こういった出会いのすべてが彼の哲学的思索のナマの素材になっている。自分自身がそのような不適応者の一人であり、その不適応者にまじって生きつづける中で、「人間社会における不適応者の特異な役割」という、彼の生涯を通じての思索のテーマを発見する。「人間の独自性とは何か」ということを考えつめていくうちに、「人間という種においては、他の生物とは対照的に、弱者が生き残るだけでなく、時として強者に勝利する」ということだと思いあたる。つまり、「弱者が演じる特異な役割こそが、人類に独自性を与えている」のである。
そして、米国を作った開拓者たちも、実は社会的不適応者であったが故に、家を捨て荒野に向かわざるをえなかった放浪者たち(弱者)だった。それが、米国社会の独特の特質をもたらしている、という考察に導かれていく。
②御厨貴 : 放浪の哲学を実践する姿
『大衆運動』(原著:“The True Believer”)を東大の学生時代の1971年に読んで、警句めいた言いまわしの妙に、青年ならではの感受性の故か、惹かれつつもどこかすっきりしない気分が残った。それから30年を経て、ホッファーと再会した。
カルフォニアでの日銭かせぎの労働と読書と思索が、ホッファーの20歳代の過ごし方である。「歩き、食べ、読み、勉強し、ノートをとるという毎日が、何週間も続いた」「しかし、金がつきたらまた仕事に戻らなければならないし、それが死ぬまで毎日続くかと思うと、私を幻滅させた」
30歳を前にしての自殺未遂行為。毒を飲み走りながら、ある思いに至る。それを「曲がりくねった終わりのな道としての人生」と悟った時、日雇労働者は死に、放浪者としてホッファーは再生する。そして、カルフォニアの放浪者集団を「社会的不適応者(ミスフィット)」と名づけ、「われわれにとって定食につくということは軋轢を生むこと以外の何ものでもなかった」と記す。
そして、放浪者と開拓者とのダイナミックな関係性に気づいた時、ホッファーは高らかにこう言い放つ。「人間という種においては、他の生物とは対照的に、弱者が生き残るだけでなく、時として強者に勝利する」「弱者が演じる特異な役割こそが、人間に独自性を与えているのだ」
放浪に基づく思索の中で、常に導きの糸となるのは、他ならぬ旧約聖書なのだ。「語り手たちによって構想された真実は、真実よりも生き生きとしており、真実よりも真実に近い」とホッファーは述べる。だからこそ、例の弱者は強者に勝つとの文脈において、「『紙は、力あるものを辱めるために、この世の弱気ものを選ばれたり』という聖パウロの尊大な言葉には、さめたリアリズムが存在する」と断定できる。

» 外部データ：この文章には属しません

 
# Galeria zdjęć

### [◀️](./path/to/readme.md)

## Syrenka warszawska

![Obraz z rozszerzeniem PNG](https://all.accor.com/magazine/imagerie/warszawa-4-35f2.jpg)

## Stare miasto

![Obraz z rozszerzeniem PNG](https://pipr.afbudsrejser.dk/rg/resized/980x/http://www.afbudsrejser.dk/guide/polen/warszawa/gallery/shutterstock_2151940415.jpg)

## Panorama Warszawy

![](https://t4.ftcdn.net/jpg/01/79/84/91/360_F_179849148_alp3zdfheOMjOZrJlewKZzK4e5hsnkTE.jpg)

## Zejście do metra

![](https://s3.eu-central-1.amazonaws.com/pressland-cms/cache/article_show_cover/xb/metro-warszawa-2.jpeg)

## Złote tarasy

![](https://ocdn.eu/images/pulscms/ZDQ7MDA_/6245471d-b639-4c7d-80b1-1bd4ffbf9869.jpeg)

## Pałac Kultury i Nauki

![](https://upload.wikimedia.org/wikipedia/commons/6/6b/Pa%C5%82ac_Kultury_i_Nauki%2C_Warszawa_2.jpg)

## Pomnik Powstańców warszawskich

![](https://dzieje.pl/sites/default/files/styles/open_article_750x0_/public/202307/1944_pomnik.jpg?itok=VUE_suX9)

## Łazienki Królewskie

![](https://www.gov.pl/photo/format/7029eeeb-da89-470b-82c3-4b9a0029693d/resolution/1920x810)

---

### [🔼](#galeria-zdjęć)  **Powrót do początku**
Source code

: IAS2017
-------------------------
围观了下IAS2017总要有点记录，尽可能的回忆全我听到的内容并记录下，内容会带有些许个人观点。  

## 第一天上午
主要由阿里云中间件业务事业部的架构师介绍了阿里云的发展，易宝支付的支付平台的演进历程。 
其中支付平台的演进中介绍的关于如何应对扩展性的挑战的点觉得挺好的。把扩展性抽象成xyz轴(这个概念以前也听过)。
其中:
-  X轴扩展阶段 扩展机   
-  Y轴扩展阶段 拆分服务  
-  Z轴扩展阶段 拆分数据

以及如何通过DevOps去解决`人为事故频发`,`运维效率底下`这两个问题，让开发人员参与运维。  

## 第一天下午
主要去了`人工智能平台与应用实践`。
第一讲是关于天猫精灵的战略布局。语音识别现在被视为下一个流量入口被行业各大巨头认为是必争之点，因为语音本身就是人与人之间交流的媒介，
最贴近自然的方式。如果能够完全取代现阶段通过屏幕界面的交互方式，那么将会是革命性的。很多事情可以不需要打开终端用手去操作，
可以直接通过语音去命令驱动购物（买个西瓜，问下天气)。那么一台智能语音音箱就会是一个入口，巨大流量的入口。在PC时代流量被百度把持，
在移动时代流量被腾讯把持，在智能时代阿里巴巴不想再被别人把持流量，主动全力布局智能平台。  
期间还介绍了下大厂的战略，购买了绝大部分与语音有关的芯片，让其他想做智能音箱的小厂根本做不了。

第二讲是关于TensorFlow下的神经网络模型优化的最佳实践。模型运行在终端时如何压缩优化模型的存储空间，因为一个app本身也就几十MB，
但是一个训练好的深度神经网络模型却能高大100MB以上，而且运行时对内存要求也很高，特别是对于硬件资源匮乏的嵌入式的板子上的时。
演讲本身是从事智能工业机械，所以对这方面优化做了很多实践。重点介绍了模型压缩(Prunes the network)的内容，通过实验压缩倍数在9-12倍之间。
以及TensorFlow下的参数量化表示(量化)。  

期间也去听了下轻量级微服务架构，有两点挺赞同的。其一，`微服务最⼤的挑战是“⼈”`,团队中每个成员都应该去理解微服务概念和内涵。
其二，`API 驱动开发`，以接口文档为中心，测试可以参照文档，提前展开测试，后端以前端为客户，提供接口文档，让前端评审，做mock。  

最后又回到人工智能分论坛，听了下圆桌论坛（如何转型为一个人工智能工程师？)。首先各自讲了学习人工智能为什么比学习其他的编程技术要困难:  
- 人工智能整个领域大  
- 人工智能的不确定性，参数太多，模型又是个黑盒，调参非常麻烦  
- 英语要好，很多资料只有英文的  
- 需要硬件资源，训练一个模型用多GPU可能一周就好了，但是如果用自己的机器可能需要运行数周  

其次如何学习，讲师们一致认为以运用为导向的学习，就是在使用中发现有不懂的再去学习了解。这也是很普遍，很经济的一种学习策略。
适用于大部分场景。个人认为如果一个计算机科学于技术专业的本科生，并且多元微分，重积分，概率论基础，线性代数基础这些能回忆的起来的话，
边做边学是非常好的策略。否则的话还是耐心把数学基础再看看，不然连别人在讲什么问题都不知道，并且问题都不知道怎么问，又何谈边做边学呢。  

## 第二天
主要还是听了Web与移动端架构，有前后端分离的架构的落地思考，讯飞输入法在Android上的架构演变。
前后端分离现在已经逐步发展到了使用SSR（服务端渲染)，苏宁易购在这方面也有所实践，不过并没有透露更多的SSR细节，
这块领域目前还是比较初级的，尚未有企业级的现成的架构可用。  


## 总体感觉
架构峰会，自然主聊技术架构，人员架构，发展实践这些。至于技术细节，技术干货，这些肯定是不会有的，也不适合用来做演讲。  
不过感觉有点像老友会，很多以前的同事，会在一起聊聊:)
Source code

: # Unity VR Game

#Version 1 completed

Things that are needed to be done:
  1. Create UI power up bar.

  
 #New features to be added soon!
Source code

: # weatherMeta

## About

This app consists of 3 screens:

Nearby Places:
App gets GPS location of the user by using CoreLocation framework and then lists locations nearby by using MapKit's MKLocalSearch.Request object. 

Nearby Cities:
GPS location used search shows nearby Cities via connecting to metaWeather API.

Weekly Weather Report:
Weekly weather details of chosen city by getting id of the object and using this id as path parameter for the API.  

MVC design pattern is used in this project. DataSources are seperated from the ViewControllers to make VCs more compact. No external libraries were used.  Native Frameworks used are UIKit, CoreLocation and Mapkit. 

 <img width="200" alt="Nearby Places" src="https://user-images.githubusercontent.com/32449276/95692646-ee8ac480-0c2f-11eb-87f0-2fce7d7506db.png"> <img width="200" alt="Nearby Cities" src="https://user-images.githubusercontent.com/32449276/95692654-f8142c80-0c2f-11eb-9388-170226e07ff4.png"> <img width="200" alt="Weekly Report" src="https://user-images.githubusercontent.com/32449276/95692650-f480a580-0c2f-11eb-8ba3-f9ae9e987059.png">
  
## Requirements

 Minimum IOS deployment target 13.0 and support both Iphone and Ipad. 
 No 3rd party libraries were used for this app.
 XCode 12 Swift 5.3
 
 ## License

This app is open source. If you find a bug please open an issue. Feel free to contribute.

総じてホッファーの言葉は簡潔で、もってまわった言い方をせず、わかりやすい。
小さな本ではあるが、中身はつまっている。米国という移民によって、開拓者によって成立している国でしか、ホッファーのような放浪と独学お哲学者は生まれなかったろう。めめしくなく明るく力強い生き方が、好きだ。
③田中優子 : 知性は「学校教育」ではなく「読書」によって鍛えられる
知性というものはこれほどまでに柔軟で、人間の中に求める強い気持ちさえあれば、いかなる環境、職業、厳しさの中でも得られるものなのだ。知性というものはこれほどまでに自由で、水のように風のように、どんな隙間からでも得られるものなのだ。
ホッファーの人生には3つの特徴がある。
一、生涯独身で通した。それによって、誰からも非難されずにずっと放浪者であり続けることができたし、「将来の心配」というものを一度も持たずにすんだ。彼はいつも働いているわけではなく、当分生活ができるとなると、仕事をせずに読書に打ち込んだ。家庭があったら、そういうことはできない。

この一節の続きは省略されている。